日本史の中の女性(6)額田姫王
written by Lumiere on 96/09/05 07:54
さて、今回の女性は「ぬかたのおおきみ」と読みます。『額田姫王』と書きま
したが『額田王』と書かれることの方が多いようです。
彼女は鏡王の娘、と日本書紀に記されていますが、鏡王がどういう出自の人か
はよく分かりません。(中臣鎌足の恋人の鏡女王と何か関係あり??)近江を
地盤とする人であろうということのようです。彼女は歌人として名高く、万葉
集に12首の歌が収録されています。一番早いものが大化4年(648)のものです
ので、一番若いケースで633年頃の生まれではないかと考えられます。
秋の野の み草刈り葺き 宿れりし 宇治の京の 仮廬し思ほゆ
彼女は初め中大兄皇子(なかのおおえのおうじ)の弟大海人皇子(おおあまと
おうじ)と愛しあい、十市皇女(といちのひめみこ)を設けます。
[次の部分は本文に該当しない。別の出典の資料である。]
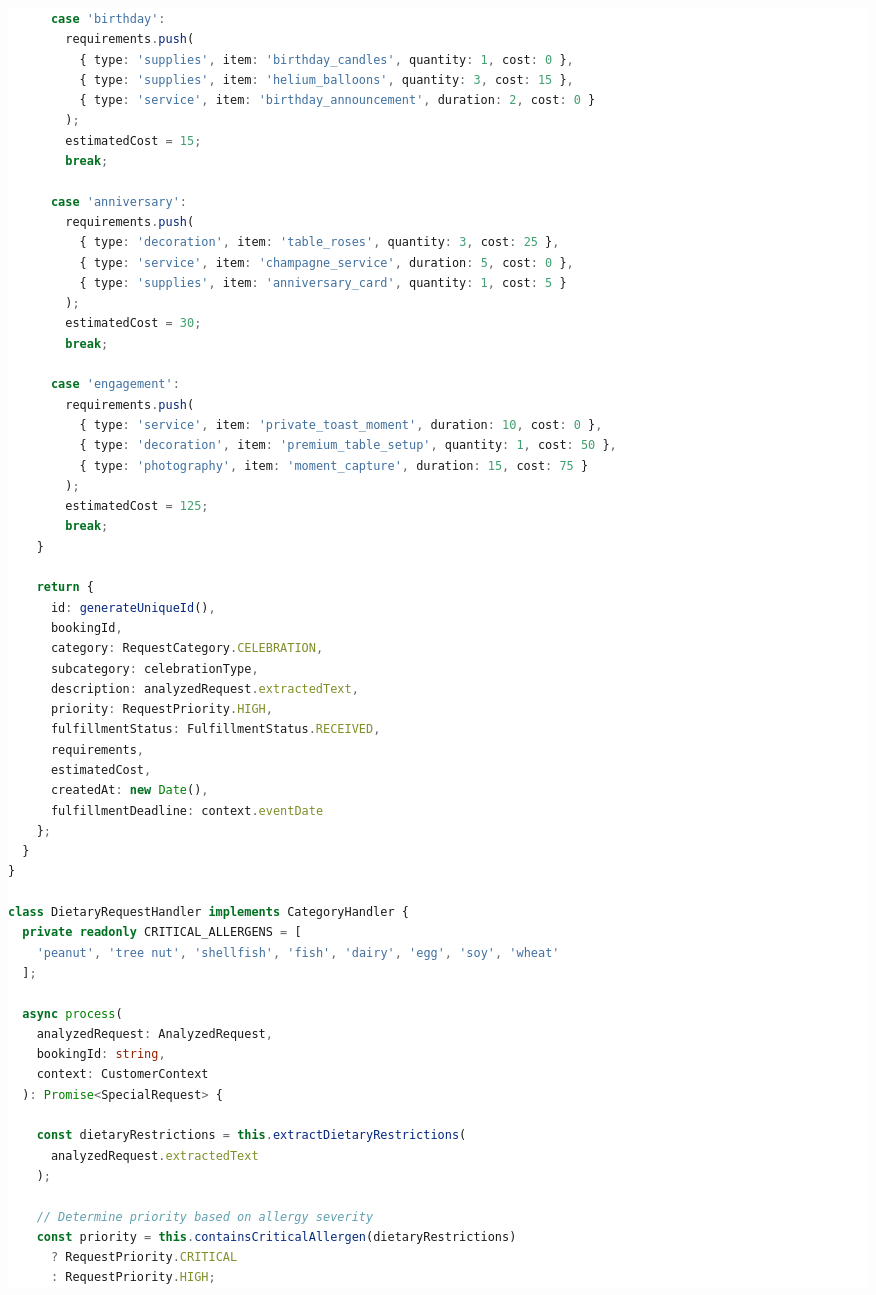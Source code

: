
 ```typescript
      case 'birthday':
        requirements.push(
          { type: 'supplies', item: 'birthday_candles', quantity: 1, cost: 0 },
          { type: 'supplies', item: 'helium_balloons', quantity: 3, cost: 15 },
          { type: 'service', item: 'birthday_announcement', duration: 2, cost: 0 }
        );
        estimatedCost = 15;
        break;
        
      case 'anniversary':
        requirements.push(
          { type: 'decoration', item: 'table_roses', quantity: 3, cost: 25 },
          { type: 'service', item: 'champagne_service', duration: 5, cost: 0 },
          { type: 'supplies', item: 'anniversary_card', quantity: 1, cost: 5 }
        );
        estimatedCost = 30;
        break;
        
      case 'engagement':
        requirements.push(
          { type: 'service', item: 'private_toast_moment', duration: 10, cost: 0 },
          { type: 'decoration', item: 'premium_table_setup', quantity: 1, cost: 50 },
          { type: 'photography', item: 'moment_capture', duration: 15, cost: 75 }
        );
        estimatedCost = 125;
        break;
    }
    
    return {
      id: generateUniqueId(),
      bookingId,
      category: RequestCategory.CELEBRATION,
      subcategory: celebrationType,
      description: analyzedRequest.extractedText,
      priority: RequestPriority.HIGH,
      fulfillmentStatus: FulfillmentStatus.RECEIVED,
      requirements,
      estimatedCost,
      createdAt: new Date(),
      fulfillmentDeadline: context.eventDate
    };
  }
}

class DietaryRequestHandler implements CategoryHandler {
  private readonly CRITICAL_ALLERGENS = [
    'peanut', 'tree nut', 'shellfish', 'fish', 'dairy', 'egg', 'soy', 'wheat'
  ];
  
  async process(
    analyzedRequest: AnalyzedRequest,
    bookingId: string,
    context: CustomerContext
  ): Promise<SpecialRequest> {
    
    const dietaryRestrictions = this.extractDietaryRestrictions(
      analyzedRequest.extractedText
    );
    
    // Determine priority based on allergy severity
    const priority = this.containsCriticalAllergen(dietaryRestrictions) 
      ? RequestPriority.CRITICAL 
      : RequestPriority.HIGH;
```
しかしその
後、今度は兄の中大兄皇子の妻の一人になるのです。
これが額田王の心変りによるものなのか、或は中大兄皇子の権力によるものな
のかは不明ですが、大化の改新は中大兄・中臣鎌足・大海人の三人によるトロ
イカ体制であったことを考えると、中大兄が権力に物を言わせて弟の恋人を奪
うということは考えづらく、むしろ額田王が自ら進んで兄に乗換えたと考えた
方が自然でしょう。
そして十市皇女は中大兄と采女の宅子娘(やかこのいらつめ)との間の子供、
大友皇子と結婚します。額田王としては、自分と前の亭主の間の子供が、自分
の現在の夫の子供と結婚する訳ですから、もし多少大海人皇子に悪いなという
気持ちがあったとしても、非常に満足と安心を覚えられる結婚だったのではな
いでしょうか。しかも相手は中大兄の子供とはいっても采女が産んだ子供です
から、政治的な騒動に巻き込まれる心配は少ないと考えたと思います。二人の
間には葛野王という男の子まで生まれます。
しかし歴史は皮肉な道をたどり始めます。中大兄は皇后を含めて正式の妃が4
人いましたが、その誰との間にも男の子が生まれませんでした。ただ一人遠智
娘(持統天皇の母)が建皇子を産んでいましたが、建皇子は言葉が不自由で、
皇太子とするには問題がありました。そこで世間は中大兄の次はこの政権を共
に支えて来た弟大海人皇子の番であろう、とささやくのですが、ここで身分の
低い女の産んだ子として全く問題にされていなかった大友皇子が非常に優秀な
才能を発揮してきたのです。彼は群臣の注目するところとなり、中大兄も彼を
重用、やがて太政大臣にまで抜擢します。
これで納まらないのは大海人です。しかも今までの兄の手法からすると自分は
葬られるかも知れないと感じた彼は、いち早く「仏門に入るので宮中の仕事か
らお暇を願いたい」と言って都を脱出、妃のさらら姫やごく少数の側近だけを
伴い、吉野の里で隠居生活に入ります。そして中大兄(天智)の病死。古代に
おける最大の内戦が大友皇子と大海人皇子の間で勃発しました。壬申の乱。こ
れを制した大海人が皇位を獲得します。大友皇子は戦死。十市皇女と母の額田
王は再び大海人皇子の保護の下に戻ります。
そして十市皇女は夫を父に殺された悲しみを癒す日々を送る内に、異母弟の高
市皇子と心を通わせるようになります。しかし、この新しい恋の日々は突然の
十市皇女の死によって終わるのです。まだせいぜい30歳くらい。この若すぎる
死は自殺ではないかと言われています。何があったのでしょうか。
この繊細かつ不幸な娘に対して、おおらかな母は長生きしたようです。80歳
くらいまで生きたという説もありますが、そうだとしたら当時としては非常に
長寿ということになります。そもそもこの額田王という人は、天智天皇の妻に
なった後で、宮廷の宴会で前夫大海人を見つけて手を振り、こんな歌を歌った
人です。
あかねさす 紫野ゆき 標野ゆき 野守は見ずや 君が袖振る
これに対して大海人皇子も逃げずにきちんと返歌を返しています。
紫の 匂ほへる妹を 憎くあらば 人妻ゆゑに われ恋ひめやも
回りの人たちは額田王の奔放さに息を飲みつつも、うまく返した大海人皇子の
器の大きさを見直したことでしょう。むろんこんなやりとりは中大兄と大海人
との関係が非常に良好だからこそ許されることでしたでしょうし、中大兄も、
この自由な感覚の持主の額田王に惚れ直したかも知れません。そして又彼女は
自分の妃にして縛っておける女ではない、と再認識したのではないでしょうか。